Sometimes the images jump out at me, easily defining themselves as perfect caricatures for the persona I’m trying to create. Other times they’re a combination of several individuals I’ve met or known in my past. It could also be a personality, character or figure from something I read or saw or felt ions ago.

Yet there is always one major obstacle in creating an avatar. The challenge of separating my reality of who I thought they were from the reality of who really were. It’s like playing checkers inside my head, jumping from real to fictional, imagination to reality. The length of years since I’ve seen that person only adds to the challenge of searching through the fog of time to gleam their true identity.

I’m trying to unlock the layers of my memory bank and figure out who they were back then and the role they played in my life. I am trying to undress them, to reveal their soul to my readers.

But since mindset often colors experience, thoughts about that person tend to be less than completely accurate. Usually they are reactions or prejudices based on limited knowledge or smeared into distortion by the passage of time and age and past conditioning.

I don’t know how to divorce my past lives, relationships, experiences, prejudices, incidents, failures and successes from my story telling. That certainly is true when it comes to creating female characters.

The female protagonist, with all of their complexities, is always harder to create than her male counterpart. Who am I really thinking of when I create a female character? My avatars aren’t always women I have known. They could be a movie character or stage persona that struck me with her unique characteristics.

Unfortunately, it’s never a straight forward procedure but rather a rather subliminal process each time I want to create a new female character. I wish it were as easy as: “I knew that person…that person would suit my character… I will imagine that avatar in my character’s role.”

At times, it might be a compilation of several people that I’ve known or met in my past even if I can’t identify with whom and or when or what exactly happened back then. But something did happen that scratched a memory scar on my brain that only now, through the creative process, is being uncovered and its multiple layers peeled away.

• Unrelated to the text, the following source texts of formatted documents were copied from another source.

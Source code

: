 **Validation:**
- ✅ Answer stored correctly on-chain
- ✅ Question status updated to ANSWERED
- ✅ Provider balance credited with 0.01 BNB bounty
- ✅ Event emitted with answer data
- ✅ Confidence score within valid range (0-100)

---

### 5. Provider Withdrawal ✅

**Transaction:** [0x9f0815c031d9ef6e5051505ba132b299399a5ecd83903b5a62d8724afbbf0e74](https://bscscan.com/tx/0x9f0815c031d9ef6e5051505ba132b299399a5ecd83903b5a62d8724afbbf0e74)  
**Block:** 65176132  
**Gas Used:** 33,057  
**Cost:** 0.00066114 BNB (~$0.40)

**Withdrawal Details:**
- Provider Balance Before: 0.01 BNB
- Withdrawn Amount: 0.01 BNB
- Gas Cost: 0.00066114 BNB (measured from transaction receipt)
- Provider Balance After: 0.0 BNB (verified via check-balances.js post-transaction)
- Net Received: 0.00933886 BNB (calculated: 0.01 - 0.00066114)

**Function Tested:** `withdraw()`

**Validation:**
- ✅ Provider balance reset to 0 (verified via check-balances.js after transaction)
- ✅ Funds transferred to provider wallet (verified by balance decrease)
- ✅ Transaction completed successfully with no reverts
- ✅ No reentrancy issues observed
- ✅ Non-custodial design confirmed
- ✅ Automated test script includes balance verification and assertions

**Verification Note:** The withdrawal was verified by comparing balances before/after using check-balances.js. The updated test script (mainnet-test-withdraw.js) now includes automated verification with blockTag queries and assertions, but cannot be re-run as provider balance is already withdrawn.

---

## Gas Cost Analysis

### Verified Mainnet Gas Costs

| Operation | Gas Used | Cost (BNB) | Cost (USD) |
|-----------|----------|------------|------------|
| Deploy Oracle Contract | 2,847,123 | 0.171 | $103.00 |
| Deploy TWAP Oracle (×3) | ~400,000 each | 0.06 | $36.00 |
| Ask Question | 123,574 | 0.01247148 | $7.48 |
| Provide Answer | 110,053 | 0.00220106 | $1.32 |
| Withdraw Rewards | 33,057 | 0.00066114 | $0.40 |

It could be someone I never really knew that well but left a strong impression on me nevertheless. Like the dark-haired woman sipping her demitasse in Montmartre. She looked right through me with distain and disregard. Snow White, in her tight turtle neck sweater, pondering her new life in Belgium. Maria from Denmark yearning for her homeland or the amorous Danish student who wanted to take me away for a weekend on the coast.

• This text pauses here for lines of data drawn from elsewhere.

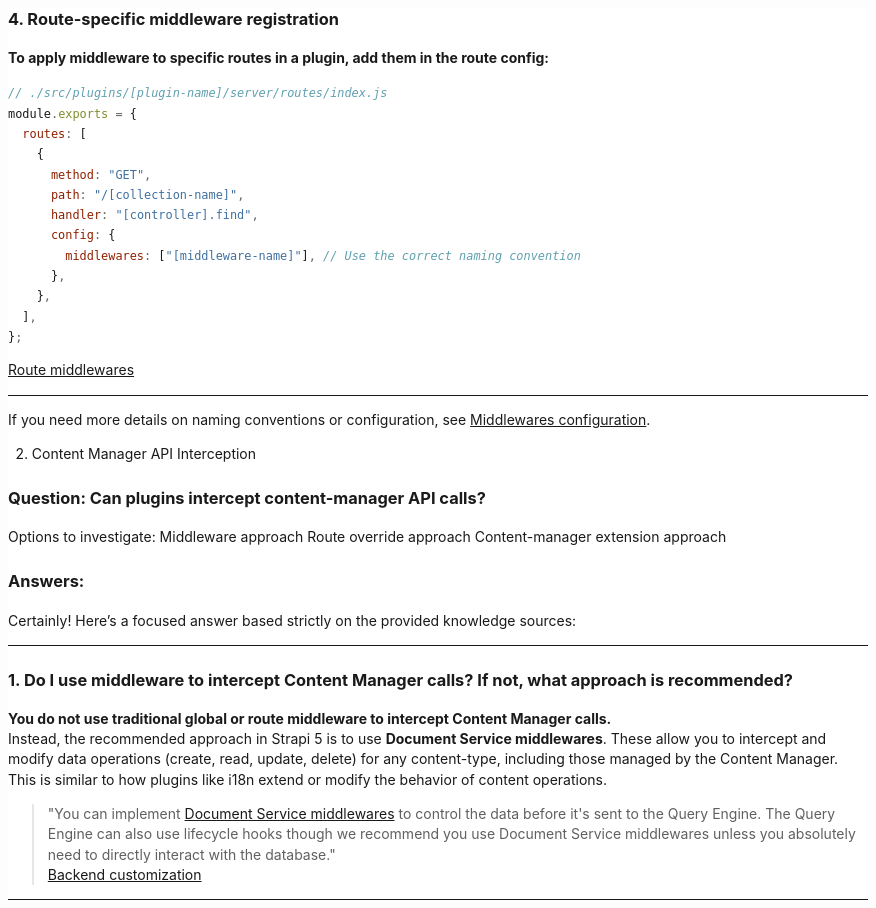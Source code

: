 
### 4. Route-specific middleware registration

**To apply middleware to specific routes in a plugin, add them in the route config:**

```js
// ./src/plugins/[plugin-name]/server/routes/index.js
module.exports = {
  routes: [
    {
      method: "GET",
      path: "/[collection-name]",
      handler: "[controller].find",
      config: {
        middlewares: ["[middleware-name]"], // Use the correct naming convention
      },
    },
  ],
};
```
[Route middlewares](https://docs.strapi.io/cms/backend-customization/routes#middlewares)

---

If you need more details on naming conventions or configuration, see [Middlewares configuration](https://docs.strapi.io/cms/configurations/middlewares#naming-conventions).

2. Content Manager API Interception
### Question: Can plugins intercept content-manager API calls?
Options to investigate:
Middleware approach
Route override approach
Content-manager extension approach

### Answers:
Certainly! Here’s a focused answer based strictly on the provided knowledge sources:

---

### 1. Do I use middleware to intercept Content Manager calls? If not, what approach is recommended?

**You do not use traditional global or route middleware to intercept Content Manager calls.**  
Instead, the recommended approach in Strapi 5 is to use **Document Service middlewares**. These allow you to intercept and modify data operations (create, read, update, delete) for any content-type, including those managed by the Content Manager. This is similar to how plugins like i18n extend or modify the behavior of content operations.

> "You can implement [Document Service middlewares](https://docs.strapi.io/cms/api/document-service/middlewares) to control the data before it's sent to the Query Engine. The Query Engine can also use lifecycle hooks though we recommend you use Document Service middlewares unless you absolutely need to directly interact with the database."  
[Backend customization](https://docs.strapi.io/cms/backend-customization)

---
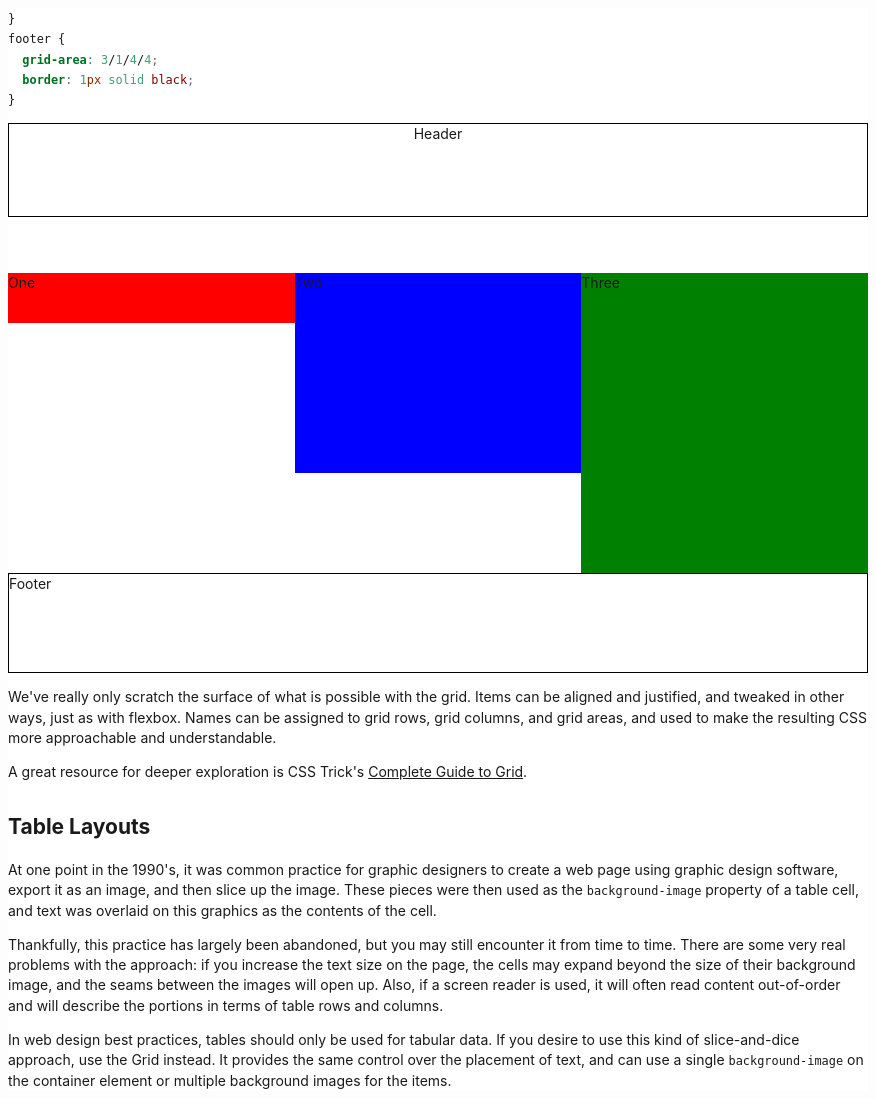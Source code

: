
 ```css 
}
footer {
  grid-area: 3/1/4/4; 
  border: 1px solid black;
}
```

<div id="page" style="display: grid; grid-template-columns: [col-one] 1fr [col-two] 1fr [col-three] 1fr; grid-template-rows: [header-row] 150px [content-row] auto [footer-row] 100px;">
  <header style="grid-area: 1/1/2/4; border: 1px solid black;">Header</header>
  <div id="one" style="grid-area: 2/1/3/2; height: 50px; background-color: red;">One</div>
  <div id="two" style="grid-area: 2/2/3/3; height: 200px; background-color: blue;">Two</div>
  <div id="three" style="grid-area: 2/3/3/4; height: 300px; background-color: green">Three</div>
  <footer style="grid-area: 3/1/4/4; border: 1px solid black;">Footer</footer>
</div>

We've really only scratch the surface of what is possible with the grid. Items can be aligned and justified, and tweaked in other ways, just as with flexbox. Names can be assigned to grid rows, grid columns, and grid areas, and used to make the resulting CSS more approachable and understandable.   

A great resource for deeper exploration is CSS Trick's [Complete Guide to Grid](https://css-tricks.com/snippets/css/complete-guide-grid/).

## Table Layouts

At one point in the 1990's, it was common practice for graphic designers to create  a web page using graphic design software, export it as an image, and then slice up the image.  These pieces were then used as the `background-image` property of a table cell, and text was overlaid on this graphics as the contents of the cell.

Thankfully, this practice has largely been abandoned, but you may still encounter it from time to time.  There are some very real problems with the approach: if you increase the text size on the page, the cells may expand beyond the size of their background image, and the seams between the images will open up.  Also, if a screen reader is used, it will often read content out-of-order and will describe the portions in terms of table rows and columns.

In web design best practices, tables should only be used for tabular data.  If you desire to use this kind of slice-and-dice approach, use the Grid instead.  It provides the same control over the placement of text, and can use a single `background-image` on the container element or multiple background images for the items.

It could be a moment in time that somehow stuck in my brain like that crinoline under the cathedral dome, my mother’s sofa or singing folk songs at the Newman Center.

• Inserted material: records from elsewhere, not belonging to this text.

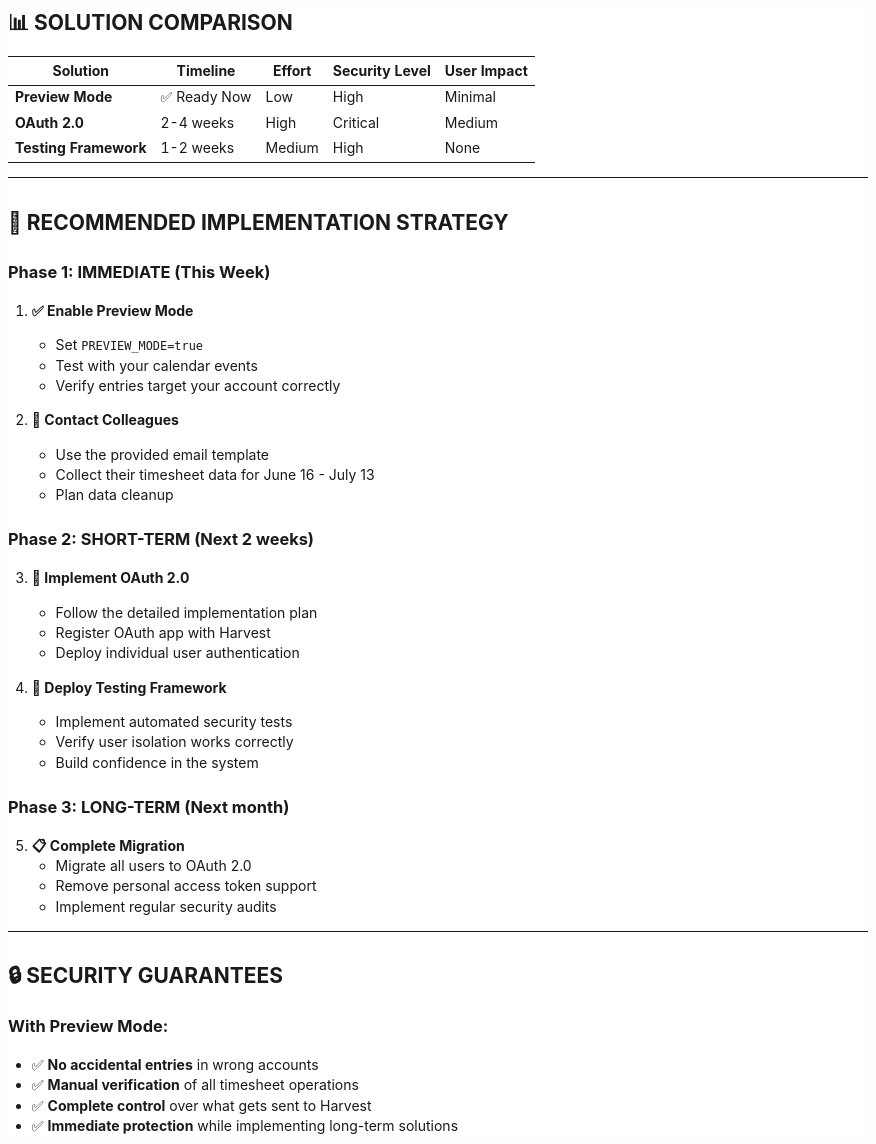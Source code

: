 
## 📊 SOLUTION COMPARISON

| Solution | Timeline | Effort | Security Level | User Impact |
|----------|----------|--------|----------------|-------------|
| **Preview Mode** | ✅ Ready Now | Low | High | Minimal |
| **OAuth 2.0** | 2-4 weeks | High | Critical | Medium |
| **Testing Framework** | 1-2 weeks | Medium | High | None |

---

## 🎯 RECOMMENDED IMPLEMENTATION STRATEGY

### **Phase 1: IMMEDIATE (This Week)**
1. **✅ Enable Preview Mode** 
   - Set `PREVIEW_MODE=true`
   - Test with your calendar events
   - Verify entries target your account correctly

2. **📧 Contact Colleagues**
   - Use the provided email template
   - Collect their timesheet data for June 16 - July 13
   - Plan data cleanup

### **Phase 2: SHORT-TERM (Next 2 weeks)**
3. **🔐 Implement OAuth 2.0**
   - Follow the detailed implementation plan
   - Register OAuth app with Harvest
   - Deploy individual user authentication

4. **🧪 Deploy Testing Framework**
   - Implement automated security tests
   - Verify user isolation works correctly
   - Build confidence in the system

### **Phase 3: LONG-TERM (Next month)**
5. **📋 Complete Migration**
   - Migrate all users to OAuth 2.0
   - Remove personal access token support
   - Implement regular security audits

---

## 🔒 SECURITY GUARANTEES

### **With Preview Mode:**
- ✅ **No accidental entries** in wrong accounts
- ✅ **Manual verification** of all timesheet operations
- ✅ **Complete control** over what gets sent to Harvest
- ✅ **Immediate protection** while implementing long-term solutions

I’ve met a lot of people through a lot of living and they’ve left multiple impressions on my mind even if they weren’t readily apparent at the time. Yet by wandering those dark dusty passages of my memory alleys and byways, their personality traits/quirks/ flaws or subtle enounces often come to surface once again.

I want to remember what they felt like, smelt like, the vibes they were giving off even though most of us were oblivious to it at the time. I need to explore the essence of who they really were and then use that to recreate that person/s as my character.

If my avatar is someone I used to know, I have to glean from those scattered memories the most memorable incidents that defined that person. Joyce, Sheila, Marti, Susan, Pat, Sharon; the names define a moment, an incident and ultimately a part of me. But that process is never cut and dry. It took me six chapters before I figured out who Katherine really was in “Follow the Cobbler.”  I was a bit shocked at first but then it really made perfect sense, after the fact, that this woman would bubble up to the surface and burst forth on my written pages.

Some avatars are easy finds, others not so much. Yet all are a part of the wonderful discovery and refinement process that takes place when I finally seduce some fine woman into becoming my heroine, protagonist and, hopefully, memorable character in one of my stories.

Writing fiction is more fluid than real life but just as challenging.